> [Source records]:

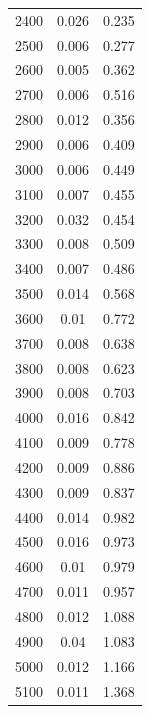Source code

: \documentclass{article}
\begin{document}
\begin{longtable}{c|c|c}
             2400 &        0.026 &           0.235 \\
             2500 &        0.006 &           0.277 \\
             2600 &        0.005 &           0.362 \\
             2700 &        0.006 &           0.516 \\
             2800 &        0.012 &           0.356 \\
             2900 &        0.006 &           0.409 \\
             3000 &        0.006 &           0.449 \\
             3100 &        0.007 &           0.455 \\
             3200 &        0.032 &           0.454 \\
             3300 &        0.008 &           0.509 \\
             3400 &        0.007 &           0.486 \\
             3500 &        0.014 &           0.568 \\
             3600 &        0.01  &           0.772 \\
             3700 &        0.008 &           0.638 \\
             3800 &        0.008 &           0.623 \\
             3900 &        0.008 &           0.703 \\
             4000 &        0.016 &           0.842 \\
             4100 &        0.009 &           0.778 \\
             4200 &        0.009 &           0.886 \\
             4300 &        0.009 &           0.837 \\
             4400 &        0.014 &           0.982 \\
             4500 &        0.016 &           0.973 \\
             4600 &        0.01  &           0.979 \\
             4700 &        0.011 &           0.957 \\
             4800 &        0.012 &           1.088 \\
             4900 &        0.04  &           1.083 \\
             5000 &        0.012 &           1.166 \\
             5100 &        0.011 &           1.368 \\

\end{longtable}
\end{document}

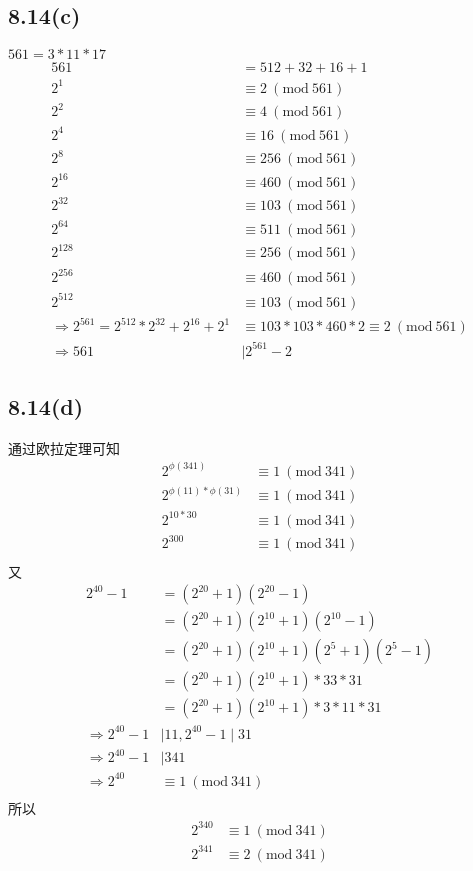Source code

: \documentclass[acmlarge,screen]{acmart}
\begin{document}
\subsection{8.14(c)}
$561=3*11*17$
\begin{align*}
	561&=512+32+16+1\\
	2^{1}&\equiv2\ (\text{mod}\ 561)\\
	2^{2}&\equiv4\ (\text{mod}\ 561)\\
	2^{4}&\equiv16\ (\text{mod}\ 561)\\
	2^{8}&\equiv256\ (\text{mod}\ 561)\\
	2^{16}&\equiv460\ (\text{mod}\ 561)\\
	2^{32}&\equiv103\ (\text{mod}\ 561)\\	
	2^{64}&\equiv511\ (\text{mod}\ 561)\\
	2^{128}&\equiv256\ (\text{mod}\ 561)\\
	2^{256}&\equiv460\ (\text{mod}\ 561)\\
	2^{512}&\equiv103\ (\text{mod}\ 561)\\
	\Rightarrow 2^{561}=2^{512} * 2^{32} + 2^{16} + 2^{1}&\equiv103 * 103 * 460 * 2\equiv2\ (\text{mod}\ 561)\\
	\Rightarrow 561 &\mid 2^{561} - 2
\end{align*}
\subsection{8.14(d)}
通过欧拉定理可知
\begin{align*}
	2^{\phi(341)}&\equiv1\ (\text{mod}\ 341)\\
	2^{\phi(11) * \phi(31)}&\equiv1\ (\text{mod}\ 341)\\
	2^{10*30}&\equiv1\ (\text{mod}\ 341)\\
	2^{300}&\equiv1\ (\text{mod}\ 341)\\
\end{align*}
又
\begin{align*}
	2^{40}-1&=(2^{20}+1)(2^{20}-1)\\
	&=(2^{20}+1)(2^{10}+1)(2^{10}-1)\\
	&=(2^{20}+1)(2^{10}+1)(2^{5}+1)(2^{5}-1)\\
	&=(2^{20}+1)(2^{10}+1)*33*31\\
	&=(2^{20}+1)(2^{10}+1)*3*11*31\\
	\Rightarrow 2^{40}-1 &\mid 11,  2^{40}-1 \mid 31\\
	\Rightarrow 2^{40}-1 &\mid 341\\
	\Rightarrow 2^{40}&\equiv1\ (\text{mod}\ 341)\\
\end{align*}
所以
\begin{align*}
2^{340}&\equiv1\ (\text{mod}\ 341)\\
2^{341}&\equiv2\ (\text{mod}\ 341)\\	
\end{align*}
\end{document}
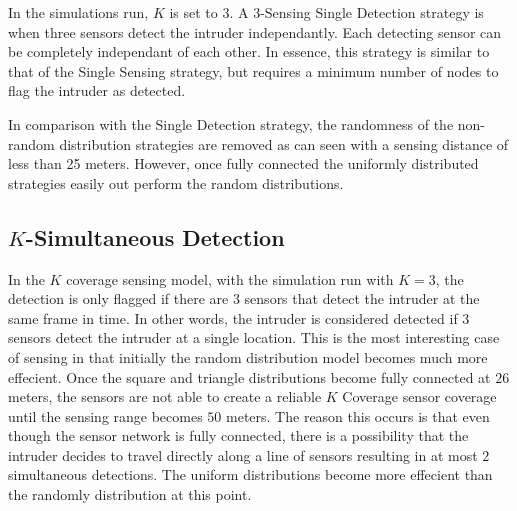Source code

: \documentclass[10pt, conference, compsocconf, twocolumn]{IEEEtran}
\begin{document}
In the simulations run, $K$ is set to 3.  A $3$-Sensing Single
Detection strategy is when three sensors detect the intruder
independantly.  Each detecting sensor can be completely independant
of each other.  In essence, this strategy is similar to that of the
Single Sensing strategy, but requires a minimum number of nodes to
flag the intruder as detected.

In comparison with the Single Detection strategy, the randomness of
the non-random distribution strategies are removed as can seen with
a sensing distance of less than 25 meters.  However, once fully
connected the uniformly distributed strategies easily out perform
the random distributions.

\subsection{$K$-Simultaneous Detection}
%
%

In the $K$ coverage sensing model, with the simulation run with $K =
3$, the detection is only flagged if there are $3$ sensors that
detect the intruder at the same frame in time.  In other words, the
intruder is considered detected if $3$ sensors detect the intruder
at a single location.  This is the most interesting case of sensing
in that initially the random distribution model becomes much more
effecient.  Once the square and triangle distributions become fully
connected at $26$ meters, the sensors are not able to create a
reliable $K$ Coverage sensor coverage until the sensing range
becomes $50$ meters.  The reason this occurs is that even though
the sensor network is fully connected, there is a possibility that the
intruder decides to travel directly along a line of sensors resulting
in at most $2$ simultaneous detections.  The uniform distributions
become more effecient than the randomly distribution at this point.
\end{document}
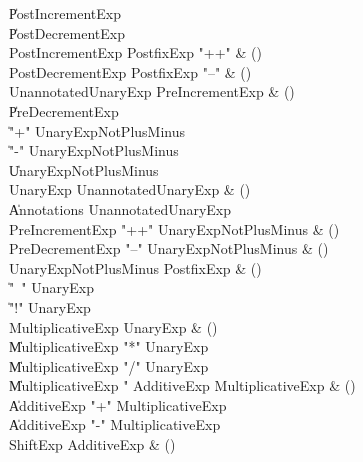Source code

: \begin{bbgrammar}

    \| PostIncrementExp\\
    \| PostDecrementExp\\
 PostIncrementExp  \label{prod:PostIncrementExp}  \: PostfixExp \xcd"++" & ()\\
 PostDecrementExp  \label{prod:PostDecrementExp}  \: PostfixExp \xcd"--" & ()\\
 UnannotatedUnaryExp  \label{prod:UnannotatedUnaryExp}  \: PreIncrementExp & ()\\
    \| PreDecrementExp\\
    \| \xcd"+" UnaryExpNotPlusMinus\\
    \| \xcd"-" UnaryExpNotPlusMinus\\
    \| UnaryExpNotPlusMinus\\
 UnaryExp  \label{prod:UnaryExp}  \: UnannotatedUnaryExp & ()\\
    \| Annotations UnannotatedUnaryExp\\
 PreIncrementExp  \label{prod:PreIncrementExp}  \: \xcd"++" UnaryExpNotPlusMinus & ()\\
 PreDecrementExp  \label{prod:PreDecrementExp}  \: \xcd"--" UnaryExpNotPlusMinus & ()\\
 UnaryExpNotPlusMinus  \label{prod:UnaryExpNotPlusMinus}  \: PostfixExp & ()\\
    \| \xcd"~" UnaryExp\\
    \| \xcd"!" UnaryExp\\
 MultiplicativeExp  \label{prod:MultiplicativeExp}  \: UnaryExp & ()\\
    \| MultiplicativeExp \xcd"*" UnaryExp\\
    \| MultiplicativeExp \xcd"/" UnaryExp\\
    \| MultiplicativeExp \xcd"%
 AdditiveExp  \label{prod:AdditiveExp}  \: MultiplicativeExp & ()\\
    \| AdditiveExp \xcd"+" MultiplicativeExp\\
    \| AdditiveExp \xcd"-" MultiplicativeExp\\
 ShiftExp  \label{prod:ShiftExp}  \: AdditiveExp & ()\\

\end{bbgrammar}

--

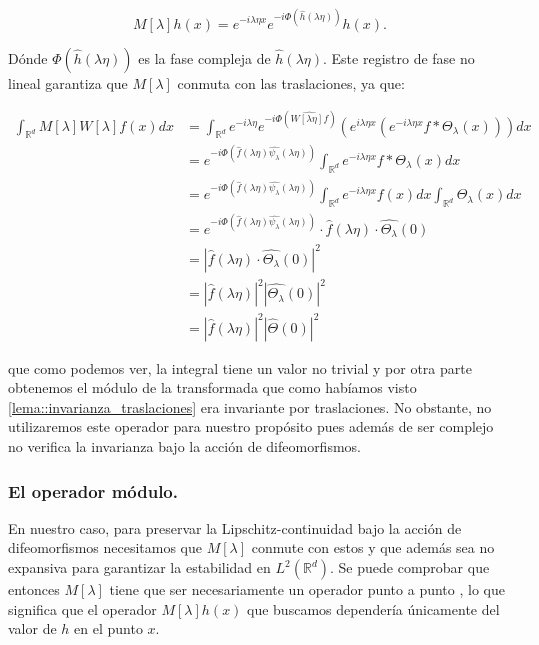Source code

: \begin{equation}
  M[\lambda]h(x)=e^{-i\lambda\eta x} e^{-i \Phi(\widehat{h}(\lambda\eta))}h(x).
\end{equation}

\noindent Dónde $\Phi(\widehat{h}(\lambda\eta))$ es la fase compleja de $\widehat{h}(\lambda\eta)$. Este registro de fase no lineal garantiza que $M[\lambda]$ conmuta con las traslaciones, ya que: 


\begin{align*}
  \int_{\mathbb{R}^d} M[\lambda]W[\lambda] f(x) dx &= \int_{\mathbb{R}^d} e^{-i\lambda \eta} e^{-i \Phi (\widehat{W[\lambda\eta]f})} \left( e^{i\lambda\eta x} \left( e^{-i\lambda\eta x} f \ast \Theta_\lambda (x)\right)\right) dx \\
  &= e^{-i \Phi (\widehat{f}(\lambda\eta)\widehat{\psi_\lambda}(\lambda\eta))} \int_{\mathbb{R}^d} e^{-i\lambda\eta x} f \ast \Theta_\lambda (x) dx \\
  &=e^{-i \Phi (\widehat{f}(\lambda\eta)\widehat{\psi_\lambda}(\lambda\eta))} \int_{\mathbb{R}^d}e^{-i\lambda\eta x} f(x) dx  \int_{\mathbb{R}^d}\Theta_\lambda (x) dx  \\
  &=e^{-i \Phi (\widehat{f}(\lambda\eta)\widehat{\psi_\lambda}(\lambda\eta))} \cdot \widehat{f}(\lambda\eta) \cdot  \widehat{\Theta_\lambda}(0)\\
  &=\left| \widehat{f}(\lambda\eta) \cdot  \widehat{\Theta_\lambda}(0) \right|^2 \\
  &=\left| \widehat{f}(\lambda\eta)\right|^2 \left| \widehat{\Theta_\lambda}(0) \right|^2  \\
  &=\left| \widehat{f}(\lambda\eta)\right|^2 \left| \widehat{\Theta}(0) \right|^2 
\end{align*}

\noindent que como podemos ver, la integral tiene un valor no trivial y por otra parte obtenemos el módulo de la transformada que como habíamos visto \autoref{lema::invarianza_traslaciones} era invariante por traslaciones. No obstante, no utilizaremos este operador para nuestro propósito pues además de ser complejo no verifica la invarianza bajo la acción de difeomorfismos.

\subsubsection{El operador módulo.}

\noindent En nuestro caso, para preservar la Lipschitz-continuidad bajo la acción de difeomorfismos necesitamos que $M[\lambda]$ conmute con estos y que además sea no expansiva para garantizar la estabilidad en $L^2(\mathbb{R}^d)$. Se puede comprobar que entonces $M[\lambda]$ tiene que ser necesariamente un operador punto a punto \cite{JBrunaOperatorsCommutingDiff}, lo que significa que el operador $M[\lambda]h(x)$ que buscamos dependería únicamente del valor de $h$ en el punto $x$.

> [Task to complete]:
Would you please copy every line in the data that contains the word "distributions"?

> [Exercise answer]:
the random distributions.
effecient.  Once the square and triangle distributions become fully
in at most $2$ simultaneous detections.  The uniform distributions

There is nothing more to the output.